BLOCKBUSTER shows are phantoms, impossible objects. The bigger they are, the more notional the experience they offer. Henri Matisse: A Retrospective is the Museum of Modern Art's most expensive exhibition yet, and the largest Matisse show ever. Paintings - it concentrates on his paintings - have been gathered from America, Europe and the important Russian collections. Most things you've ever seen in a picture book or on a poster are included, along with many that have hardly ever been shown. If it's Matisse you want, it's here in unprecedented, probably unrepeatable abundance. MOMA expects 750,000 visitors over the next three months.
They have more than 400 exhibits before them. And it's been rightly noted that if a viewer spent just one minute on each, and added a little time for walking, resting and reflection, that would mean a visit of more than seven hours - not very likely. The promise of Total Matisse becomes only an ideal experience, which you might have had, if you were you gifted with extraordinary powers of attention.
And then there are the crowds. Through them you can gauge how unwisely people pace themselves. They dwell long in the first rooms, and pack them out. It's certainly curious to see the earliest pictures - quiet, neat, subfusc studies - and how rapidly, at the turn of the century, the gear changes, in a sudden liberation of brushwork and colour. In Fauvism, the throngs are still quite heavy. And then, around 1908, when Matisse was painting primitive mythological images for the Russian collector Sergei Shchukin, the crowds start to thin out.

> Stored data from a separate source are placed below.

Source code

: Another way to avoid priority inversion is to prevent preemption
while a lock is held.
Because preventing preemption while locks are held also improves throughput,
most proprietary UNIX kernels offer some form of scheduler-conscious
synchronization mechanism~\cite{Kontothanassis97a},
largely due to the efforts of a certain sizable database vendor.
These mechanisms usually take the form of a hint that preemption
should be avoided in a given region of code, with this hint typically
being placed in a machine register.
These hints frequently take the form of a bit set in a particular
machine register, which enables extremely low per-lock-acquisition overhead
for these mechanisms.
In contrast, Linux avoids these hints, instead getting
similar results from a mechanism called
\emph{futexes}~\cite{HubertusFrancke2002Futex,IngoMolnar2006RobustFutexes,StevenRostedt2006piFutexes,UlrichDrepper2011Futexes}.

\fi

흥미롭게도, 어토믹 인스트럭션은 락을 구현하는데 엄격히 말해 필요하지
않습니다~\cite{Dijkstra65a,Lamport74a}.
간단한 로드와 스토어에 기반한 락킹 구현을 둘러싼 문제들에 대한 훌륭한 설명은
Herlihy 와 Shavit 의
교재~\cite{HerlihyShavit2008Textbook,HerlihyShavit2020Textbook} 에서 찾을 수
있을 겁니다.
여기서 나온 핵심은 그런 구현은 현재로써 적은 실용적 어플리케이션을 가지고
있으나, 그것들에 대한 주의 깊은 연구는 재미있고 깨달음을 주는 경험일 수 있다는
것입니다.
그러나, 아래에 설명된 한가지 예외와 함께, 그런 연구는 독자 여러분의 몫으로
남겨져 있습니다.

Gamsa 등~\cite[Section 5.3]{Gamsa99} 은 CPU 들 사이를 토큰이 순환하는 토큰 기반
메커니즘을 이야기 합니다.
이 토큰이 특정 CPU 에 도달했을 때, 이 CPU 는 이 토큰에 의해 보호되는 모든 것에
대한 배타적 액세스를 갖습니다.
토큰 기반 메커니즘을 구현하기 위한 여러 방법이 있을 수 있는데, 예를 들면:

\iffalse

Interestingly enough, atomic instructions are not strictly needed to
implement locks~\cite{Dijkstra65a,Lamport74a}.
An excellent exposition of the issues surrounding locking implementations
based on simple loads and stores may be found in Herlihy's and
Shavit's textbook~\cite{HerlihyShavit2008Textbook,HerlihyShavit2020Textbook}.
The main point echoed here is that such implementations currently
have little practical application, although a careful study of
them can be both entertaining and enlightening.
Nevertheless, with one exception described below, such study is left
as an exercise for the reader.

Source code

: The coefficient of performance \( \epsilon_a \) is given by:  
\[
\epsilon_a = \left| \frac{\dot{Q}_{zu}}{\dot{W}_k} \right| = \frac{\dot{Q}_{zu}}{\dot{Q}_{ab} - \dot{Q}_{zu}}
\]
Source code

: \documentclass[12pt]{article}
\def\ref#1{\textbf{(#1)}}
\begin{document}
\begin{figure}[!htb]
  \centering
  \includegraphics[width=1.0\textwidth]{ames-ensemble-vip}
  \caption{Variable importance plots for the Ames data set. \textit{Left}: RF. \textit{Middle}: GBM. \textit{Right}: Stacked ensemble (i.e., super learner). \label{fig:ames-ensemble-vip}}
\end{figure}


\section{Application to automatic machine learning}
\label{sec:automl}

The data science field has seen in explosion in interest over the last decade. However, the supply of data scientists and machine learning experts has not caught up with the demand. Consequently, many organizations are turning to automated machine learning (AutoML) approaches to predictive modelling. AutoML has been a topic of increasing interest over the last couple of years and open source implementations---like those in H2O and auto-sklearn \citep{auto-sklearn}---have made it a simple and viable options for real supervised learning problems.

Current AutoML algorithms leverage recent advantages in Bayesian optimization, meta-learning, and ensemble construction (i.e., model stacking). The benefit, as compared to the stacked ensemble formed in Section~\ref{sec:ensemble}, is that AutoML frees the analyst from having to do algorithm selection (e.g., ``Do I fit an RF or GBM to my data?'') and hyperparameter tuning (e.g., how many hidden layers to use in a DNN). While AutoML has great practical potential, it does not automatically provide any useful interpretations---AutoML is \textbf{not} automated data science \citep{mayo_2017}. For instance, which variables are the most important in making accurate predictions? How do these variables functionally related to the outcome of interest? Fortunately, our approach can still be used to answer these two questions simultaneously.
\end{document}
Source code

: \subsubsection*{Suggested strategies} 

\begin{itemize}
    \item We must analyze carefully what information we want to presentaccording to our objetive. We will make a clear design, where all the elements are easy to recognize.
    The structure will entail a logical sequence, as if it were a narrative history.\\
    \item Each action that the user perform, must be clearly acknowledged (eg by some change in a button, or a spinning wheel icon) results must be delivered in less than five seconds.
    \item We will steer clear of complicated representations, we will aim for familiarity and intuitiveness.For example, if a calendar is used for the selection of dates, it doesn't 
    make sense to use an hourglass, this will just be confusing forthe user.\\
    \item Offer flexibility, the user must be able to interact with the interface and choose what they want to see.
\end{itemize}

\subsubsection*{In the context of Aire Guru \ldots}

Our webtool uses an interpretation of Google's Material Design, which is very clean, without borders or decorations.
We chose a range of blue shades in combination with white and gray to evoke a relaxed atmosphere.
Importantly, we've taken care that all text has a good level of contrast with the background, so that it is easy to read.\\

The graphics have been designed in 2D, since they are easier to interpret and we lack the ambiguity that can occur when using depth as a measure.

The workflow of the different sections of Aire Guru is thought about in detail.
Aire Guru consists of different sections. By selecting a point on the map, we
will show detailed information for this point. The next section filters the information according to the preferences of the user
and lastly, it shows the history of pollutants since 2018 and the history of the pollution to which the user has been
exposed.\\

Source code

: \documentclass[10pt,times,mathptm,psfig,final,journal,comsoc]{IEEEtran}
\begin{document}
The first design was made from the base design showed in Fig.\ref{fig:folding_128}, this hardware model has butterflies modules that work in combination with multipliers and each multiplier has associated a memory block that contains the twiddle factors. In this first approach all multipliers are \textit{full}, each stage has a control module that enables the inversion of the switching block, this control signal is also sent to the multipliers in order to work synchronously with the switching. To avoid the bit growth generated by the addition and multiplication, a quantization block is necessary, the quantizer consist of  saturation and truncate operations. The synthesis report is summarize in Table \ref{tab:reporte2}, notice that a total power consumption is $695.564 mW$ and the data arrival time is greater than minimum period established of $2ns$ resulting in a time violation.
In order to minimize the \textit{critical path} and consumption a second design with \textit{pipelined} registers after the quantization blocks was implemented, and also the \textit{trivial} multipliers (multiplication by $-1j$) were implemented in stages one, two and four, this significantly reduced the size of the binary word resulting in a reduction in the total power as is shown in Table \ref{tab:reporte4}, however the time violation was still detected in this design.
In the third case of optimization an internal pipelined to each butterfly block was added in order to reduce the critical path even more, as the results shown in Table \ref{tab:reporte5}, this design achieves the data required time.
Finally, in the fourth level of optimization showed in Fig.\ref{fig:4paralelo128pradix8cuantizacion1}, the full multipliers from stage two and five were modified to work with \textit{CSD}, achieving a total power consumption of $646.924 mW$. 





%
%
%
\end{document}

There's still a long way to go - through the encounters with Cubism in the 'teens; through the subsequent decades of home-life scenes and lazy odalisques in Nice; and finally into the last 10 years of Matisse's life, when, with the most graceful sign-off, he turned to paper cut-outs. Here animal and vegetable, human and geometric forms swim freely and happily together in their two-dimensional world. It's enough to pick up the most flagging of attentions. But if, as Matisse hoped, his art offers 'a soothing, calming influence on the mind, something like a good armchair which provides relaxation after physical fatigue', then this is relaxation under considerable pressure.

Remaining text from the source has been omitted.